There are those cars which have so much going on it terms of design it gets confusing, and there are those that with a clear and fluent design language that’s simlpy attractive. The Tuscon falls in the latter category, and in all honesty, is such a beautiful sight to see.
Powering the Tucson is a 2.0 CRDi diesel engine that delivers 185 PS at 4,000 RPM and 41.0 kg.m torque at 1,750 ~ 2,750 RPM. If you’re curious about fuel consumption, then you need not be that concerned. Afterall, what’s the use of having a beautiful car if you can’t regularly take it out for a spin? The Tucson’s 6-speed Automatic Transaxle combined with Shiftronix compact and lightweight design offers exceptional performance coupled with decent fuel economy.
Taking it out for a spin in the streets of Manila, as well as out of town in Laguna, the Tucson proved to be responsive no matter the rpm range. Apart from the Normal Driving mode, the car gives you the preference of shifting to Eco mode for better fuel consumption, and the Sport mode for a much sportier driver. As with all the cars driven in the country, the Eco mode comes practical for long drives at Manila’s traffic, while the Sport mode can only truly be enjoined in open highways, or tracks with little or no traffic. Even without the the sport mode on, necessary overtakes in highways can be done with ease, so you don’t have to worry about struggling to do so.
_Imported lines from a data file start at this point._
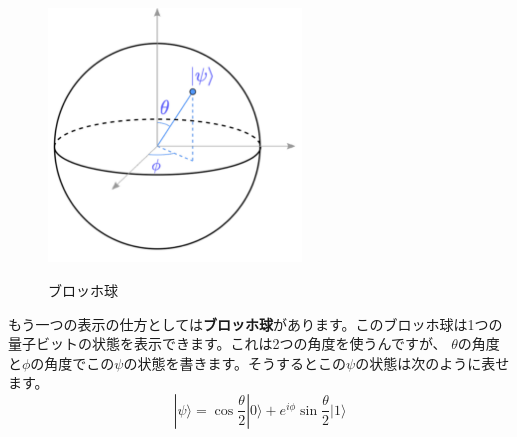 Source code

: \begin{figure}[H]
    \centering
    \includegraphics[width=0.6\textwidth]{lesson2/bloch_sphere.pdf}
    \label{fig: 1}
    \begin{center}
        \caption{ブロッホ球}
    \end{center}
\end{figure}
もう一つの表示の仕方としては\textbf{ブロッホ球}があります。このブロッホ球は1つの量子ビットの状態を表示できます。これは2つの角度を使うんですが、
$\theta$の角度と$\phi$の角度でこの$\psi$の状態を書きます。そうするとこの$\psi$の状態は次のように表せます。
\begin{equation}
|\psi\rangle=\cos \frac{\theta}{2}|0\rangle+e^{i \phi} \sin \frac{\theta}{2}|1\rangle
\end{equation}

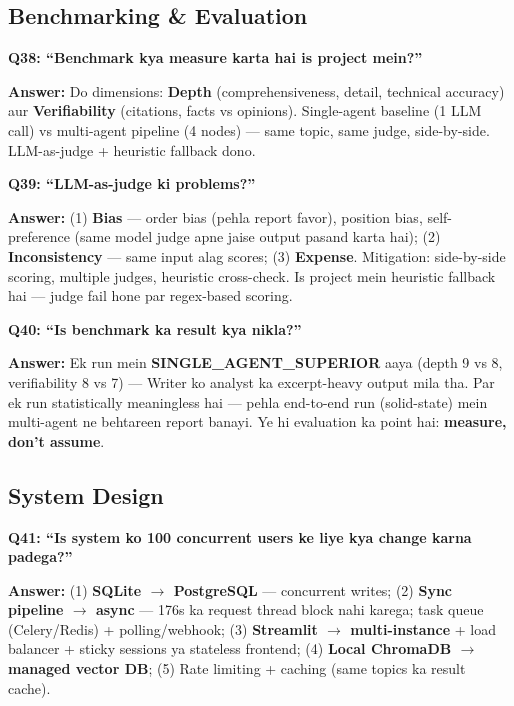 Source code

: \subsection{Benchmarking \& Evaluation}

\begin{interviewbox}
\textbf{Q38: ``Benchmark kya measure karta hai is project mein?''}

\textbf{Answer:} Do dimensions: \textbf{Depth} (comprehensiveness, detail, technical accuracy) aur \textbf{Verifiability} (citations, facts vs opinions). Single-agent baseline (1 LLM call) vs multi-agent pipeline (4 nodes) --- same topic, same judge, side-by-side. LLM-as-judge + heuristic fallback dono.
\end{interviewbox}

\begin{interviewbox}
\textbf{Q39: ``LLM-as-judge ki problems?''}

\textbf{Answer:} (1) \textbf{Bias} --- order bias (pehla report favor), position bias, self-preference (same model judge apne jaise output pasand karta hai); (2) \textbf{Inconsistency} --- same input alag scores; (3) \textbf{Expense}. Mitigation: side-by-side scoring, multiple judges, heuristic cross-check. Is project mein heuristic fallback hai --- judge fail hone par regex-based scoring.
\end{interviewbox}

\begin{interviewbox}
\textbf{Q40: ``Is benchmark ka result kya nikla?''}

\textbf{Answer:} Ek run mein \textbf{SINGLE\_AGENT\_SUPERIOR} aaya (depth 9 vs 8, verifiability 8 vs 7) --- Writer ko analyst ka excerpt-heavy output mila tha. Par ek run statistically meaningless hai --- pehla end-to-end run (solid-state) mein multi-agent ne behtareen report banayi. Ye hi evaluation ka point hai: \textbf{measure, don't assume}.
\end{interviewbox}

\subsection{System Design}

\begin{interviewbox}
\textbf{Q41: ``Is system ko 100 concurrent users ke liye kya change karna padega?''}

\textbf{Answer:} (1) \textbf{SQLite $\rightarrow$ PostgreSQL} --- concurrent writes; (2) \textbf{Sync pipeline $\rightarrow$ async} --- 176s ka request thread block nahi karega; task queue (Celery/Redis) + polling/webhook; (3) \textbf{Streamlit $\rightarrow$ multi-instance} + load balancer + sticky sessions ya stateless frontend; (4) \textbf{Local ChromaDB $\rightarrow$ managed vector DB}; (5) Rate limiting + caching (same topics ka result cache).
\end{interviewbox}

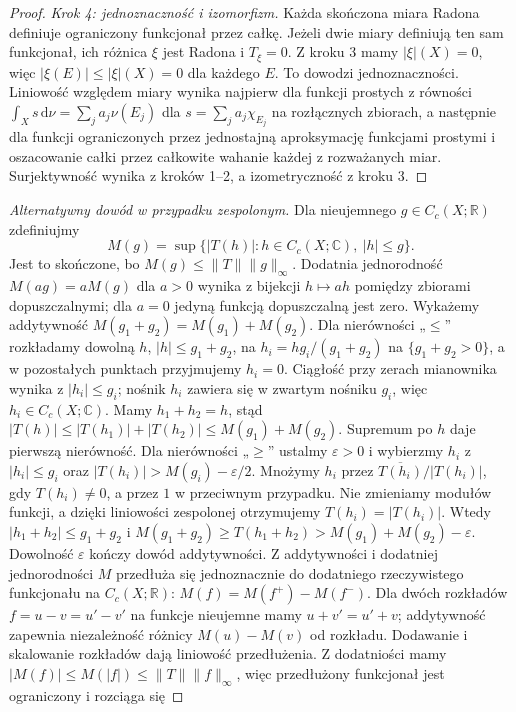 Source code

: \begin{proof}
\emph{Krok 4: jednoznaczność i izomorfizm.}
Każda skończona miara Radona definiuje ograniczony
funkcjonał przez całkę. Jeżeli dwie miary definiują
ten sam funkcjonał, ich różnica $\xi$ jest Radona
i $T_\xi=0$. Z kroku 3 mamy $|\xi|(X)=0$,
więc $|\xi(E)|\le|\xi|(X)=0$ dla każdego $E$.
To dowodzi jednoznaczności. Liniowość względem miary wynika najpierw dla
funkcji prostych z równości
$\int_X s\,\mathrm d\nu=\sum_j a_j\nu(E_j)$
dla $s=\sum_j a_j\chi_{E_j}$ na rozłącznych zbiorach,
a następnie dla funkcji ograniczonych przez jednostajną
aproksymację funkcjami prostymi i oszacowanie całki
przez całkowite wahanie każdej z rozważanych miar.
Surjektywność wynika z kroków 1--2, a izometryczność
z kroku 3.
\end{proof}

\begin{proof}[Alternatywny dowód w przypadku zespolonym]
Dla nieujemnego $g\in C_c(X;\mathbb R)$ zdefiniujmy
\[
 M(g)=\sup\{|T(h)|:h\in C_c(X;\mathbb C),\ |h|\le g\}.
\]
Jest to skończone, bo $M(g)\le\|T\|\|g\|_\infty$.
Dodatnia jednorodność $M(ag)=aM(g)$ dla $a>0$ wynika
z bijekcji $h\mapsto ah$ pomiędzy zbiorami dopuszczalnymi;
dla $a=0$ jedyną funkcją dopuszczalną jest zero.
Wykażemy addytywność $M(g_1+g_2)=M(g_1)+M(g_2)$.
Dla nierówności „$\le$” rozkładamy dowolną $h$,
$|h|\le g_1+g_2$, na $h_i=h g_i/(g_1+g_2)$ na
$\{g_1+g_2>0\}$, a w pozostałych punktach przyjmujemy
$h_i=0$. Ciągłość przy zerach mianownika wynika
z $|h_i|\le g_i$; nośnik $h_i$ zawiera się w zwartym
nośniku $g_i$, więc $h_i\in C_c(X;\mathbb C)$.
Mamy $h_1+h_2=h$, stąd
$|T(h)|\le |T(h_1)|+|T(h_2)|\le M(g_1)+M(g_2)$.
Supremum po $h$ daje pierwszą nierówność.
Dla nierówności „$\ge$” ustalmy $\varepsilon>0$ i wybierzmy
$h_i$ z $|h_i|\le g_i$ oraz $|T(h_i)|>M(g_i)-\varepsilon/2$.
Mnożymy $h_i$ przez $\overline{T(h_i)}/|T(h_i)|$,
gdy $T(h_i)\ne0$, a przez $1$ w przeciwnym przypadku.
Nie zmieniamy modułów funkcji, a dzięki liniowości zespolonej
otrzymujemy $T(h_i)=|T(h_i)|$. Wtedy $|h_1+h_2|\le g_1+g_2$
i $M(g_1+g_2)\ge T(h_1+h_2)>M(g_1)+M(g_2)-\varepsilon$.
Dowolność $\varepsilon$ kończy dowód addytywności.
Z addytywności i dodatniej jednorodności $M$ przedłuża
się jednoznacznie do dodatniego rzeczywistego funkcjonału
na $C_c(X;\mathbb R)$: $M(f)=M(f^+)-M(f^-)$.
Dla dwóch rozkładów $f=u-v=u'-v'$ na funkcje nieujemne
mamy $u+v'=u'+v$; addytywność zapewnia niezależność
różnicy $M(u)-M(v)$ od rozkładu. Dodawanie i skalowanie
rozkładów dają liniowość przedłużenia. Z dodatniości
mamy $|M(f)|\le M(|f|)\le\|T\|\|f\|_\infty$,
więc przedłużony funkcjonał jest ograniczony i rozciąga się

\end{proof}
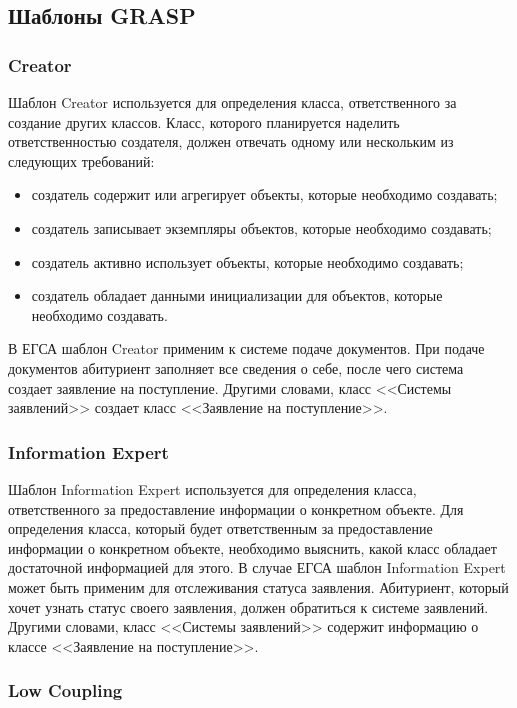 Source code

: \documentclass[a4paper, 14pt]{extarticle}
\begin{document}
\subsection{Шаблоны GRASP}

\subsubsection*{Creator}

Шаблон Creator используется для определения класса, ответственного за создание
других классов. Класс, которого планируется наделить ответственностью создателя,
должен отвечать одному или нескольким из следующих требований:
\begin{itemize}
  \item создатель содержит или агрегирует объекты, которые необходимо создавать;
  \item создатель записывает экземпляры объектов, которые необходимо создавать;
  \item создатель активно использует объекты, которые необходимо создавать;
  \item создатель обладает данными инициализации для объектов, которые
  необходимо создавать.
\end{itemize}
В ЕГСА шаблон Creator применим к системе подаче документов. При подаче
документов абитуриент заполняет все сведения о себе, после чего система создает
заявление на поступление. Другими словами, класс <<Системы заявлений>> создает
класс <<Заявление на поступление>>.

\subsubsection*{Information Expert}

Шаблон Information Expert используется для определения класса, ответственного за
предоставление информации о конкретном объекте. Для определения класса, который
будет ответственным за предоставление информации о конкретном объекте,
необходимо выяснить, какой класс обладает достаточной информацией для этого. В
случае ЕГСА шаблон Information Expert может быть применим для отслеживания
статуса заявления. Абитуриент, который хочет узнать статус своего заявления,
должен обратиться к системе заявлений. Другими словами, класс <<Системы
заявлений>> содержит информацию о классе <<Заявление на поступление>>.

\subsubsection*{Low Coupling}
\end{document}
It’s sad to know that unlike most of the common cars recently recently, the Tucson doesn’t come with a LCD display for navigation or entertainment. The sound system, however, comes as a decent addition.
User Experience: 4.0/5.0
Although not the best compact SUV in the market, the Tucson still manages to impress. Perhaps one of the biggest factors I consider after every test drive is how efficient and how tolerable the car will be in the traffic-riddled streets of Manila. The Tucson passed passed with flying colors. Only just consuming a little over half a tank after driving it in Manila’s traffic and out of town for around 6 days, the driving the Tucson was pleasurable.
In terms of comfort, being surrounded by an abundance of plastic interior and little leather made no significant difference to its look its feel. It was still a comfortable car to steer even after long hours. Adding to this is not having to struggle with controls for the wheel is packed with necessary buttons to still keep you digitally connected.
Physics takes action on sharp turns, and sometime you’d wish that the Tucson came equipped with that lcd screen for navigation, or for entertaining other passengers in the car. The car is not perfect, no, but in the end it’s car that’s more than capable for an everyday relaxed cruize.
At the time of writing the Tuscon retails for PHP 1,578,000. The average price point comes in a decent price range in today’s market, and the car will surely come as convenience and a long term cost-effective solution when cruising the streets with or without traffic.
– Striking Lines
– Attractive Grill
– Optimized design for speed and swift motion
– Spacious interior
– Cost-effective fuel consumption
– No LCD display
– Absence of HID lights and sensors
– Average steering capability on sharp turns
The Tucson does what it does as a compact SUV. It’s bold, beautiful, and efficient. If you’re looking for a handsome car and a comfortable driving experience, this may be the car for you.